D’origine paysanne, Jacques Janin est docteur ès sciences économiques et commerciales de l’Ecole des HEC de l’Université de Lausanne.

Il a été directeur de la Chambre vaudoise d’agriculture devenue Prométerre de 1985 à 2001.

Elève du professeur Henri Rieben, il a milité tout au long de sa carrière professionnelle pour un rapprochement entre la Suisse et l’Union européenne.

L’auteur est effaré par l’effondrement des convictions proeuropéennes, en Suisse et notamment en Romandie, depuis 1992. Appartenant à la dernière génération qui a connu la guerre et vécu la genèse de l’union des Européens, il estime de son devoir de rappeler les fondamentaux de cette œuvre prodigieuse et de ses réussites. Il observe que la Suisse et l’UE partagent les mêmes valeurs et il tient à tordre le coup aux inepties et dénigrements qui dominent l’appréciation portée à la construction européenne.

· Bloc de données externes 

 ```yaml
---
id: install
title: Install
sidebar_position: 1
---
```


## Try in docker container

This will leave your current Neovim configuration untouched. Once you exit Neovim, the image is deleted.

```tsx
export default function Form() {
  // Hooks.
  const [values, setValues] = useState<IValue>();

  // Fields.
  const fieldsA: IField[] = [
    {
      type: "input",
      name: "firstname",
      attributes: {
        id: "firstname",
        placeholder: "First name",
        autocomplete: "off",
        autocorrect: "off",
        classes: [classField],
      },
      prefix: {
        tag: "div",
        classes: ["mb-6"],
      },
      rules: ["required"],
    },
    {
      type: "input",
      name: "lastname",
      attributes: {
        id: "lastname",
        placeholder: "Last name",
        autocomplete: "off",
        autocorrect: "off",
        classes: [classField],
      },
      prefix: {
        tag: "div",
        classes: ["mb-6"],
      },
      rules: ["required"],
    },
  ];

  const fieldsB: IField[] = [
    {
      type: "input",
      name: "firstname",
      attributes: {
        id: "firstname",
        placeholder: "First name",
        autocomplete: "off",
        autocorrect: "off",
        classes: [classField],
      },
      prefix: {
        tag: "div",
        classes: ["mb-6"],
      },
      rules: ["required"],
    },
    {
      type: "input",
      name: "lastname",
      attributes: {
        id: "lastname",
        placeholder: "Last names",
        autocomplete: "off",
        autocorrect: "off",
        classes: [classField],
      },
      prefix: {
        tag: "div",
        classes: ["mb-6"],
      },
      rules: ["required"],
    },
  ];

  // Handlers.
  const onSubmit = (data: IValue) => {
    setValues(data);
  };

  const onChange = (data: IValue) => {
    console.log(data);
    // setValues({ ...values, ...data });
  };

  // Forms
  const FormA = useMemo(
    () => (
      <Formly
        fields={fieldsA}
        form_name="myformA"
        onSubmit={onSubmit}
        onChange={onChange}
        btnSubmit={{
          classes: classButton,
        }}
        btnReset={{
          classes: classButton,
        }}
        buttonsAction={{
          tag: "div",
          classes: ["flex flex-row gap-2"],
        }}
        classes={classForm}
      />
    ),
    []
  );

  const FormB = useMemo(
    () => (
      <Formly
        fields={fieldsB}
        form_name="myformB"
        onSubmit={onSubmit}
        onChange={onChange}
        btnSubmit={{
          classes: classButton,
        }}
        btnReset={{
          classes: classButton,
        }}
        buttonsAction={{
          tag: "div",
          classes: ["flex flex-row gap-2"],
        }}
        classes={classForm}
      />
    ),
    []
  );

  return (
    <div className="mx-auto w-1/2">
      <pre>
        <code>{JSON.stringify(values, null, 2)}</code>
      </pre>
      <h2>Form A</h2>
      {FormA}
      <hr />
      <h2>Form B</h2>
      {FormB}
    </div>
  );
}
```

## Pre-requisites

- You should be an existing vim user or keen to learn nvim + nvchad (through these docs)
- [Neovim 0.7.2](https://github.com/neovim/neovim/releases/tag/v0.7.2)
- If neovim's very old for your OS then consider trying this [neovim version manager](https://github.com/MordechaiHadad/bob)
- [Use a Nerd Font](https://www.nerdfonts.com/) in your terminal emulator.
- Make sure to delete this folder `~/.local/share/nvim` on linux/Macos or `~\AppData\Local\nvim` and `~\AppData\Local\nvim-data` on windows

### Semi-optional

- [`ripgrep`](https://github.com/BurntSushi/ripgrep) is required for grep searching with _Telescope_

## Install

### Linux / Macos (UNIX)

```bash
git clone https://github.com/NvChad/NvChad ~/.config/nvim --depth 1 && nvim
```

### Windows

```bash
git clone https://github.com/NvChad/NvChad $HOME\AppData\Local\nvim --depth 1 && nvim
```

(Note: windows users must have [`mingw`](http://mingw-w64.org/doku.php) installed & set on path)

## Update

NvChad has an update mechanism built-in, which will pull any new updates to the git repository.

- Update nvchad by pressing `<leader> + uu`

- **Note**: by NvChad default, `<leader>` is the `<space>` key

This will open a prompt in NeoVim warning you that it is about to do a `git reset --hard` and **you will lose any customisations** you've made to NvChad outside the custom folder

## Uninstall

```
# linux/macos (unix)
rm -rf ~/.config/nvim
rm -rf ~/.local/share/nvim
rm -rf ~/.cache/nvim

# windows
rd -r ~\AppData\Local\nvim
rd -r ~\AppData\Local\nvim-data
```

La Suisse continue à se comporter comme au temps où elle était entourée de pays qui étaient en confrontation constante si ne n’est en guerre et qu’il convenait, alors, de s’en isoler pour ne pas être entraînés dans la mêlée. La réunification du continent et la chute du mur de Berlin avec la fin de la guerre froide entre l’Est et l’Ouest, ont complètement changé la donne. Entourée désormais loin à la ronde de pays unis, notre pays doit adopter des comportements de bon voisinage et cesser de chercher systématiquement à se singulariser et à accroître sa prospérité par des finasseries qui lèsent son entourage.

S’agissant du secteur agroalimentaire, il est d’avis qu’ « une agriculture sans industrie alimentaire est un voilier sans mâture » et qu’une branche durablement non compétitive est condamnée à s’étioler. Il est donc partisan d’un libre-échange à l’échelle du continent. Mais compte tenu des perturbations sur le marché des changes, il ne croit pas à un libre-échange entre partenaires qui ne partagent pas une même monnaie. Dès lors, il juge bancal économiquement et inconvenant politiquement toute forme de relation Suisse-Union européenne qui n’implique pas une participation à la prise des décisions communautaire et l’adoption de l’euro.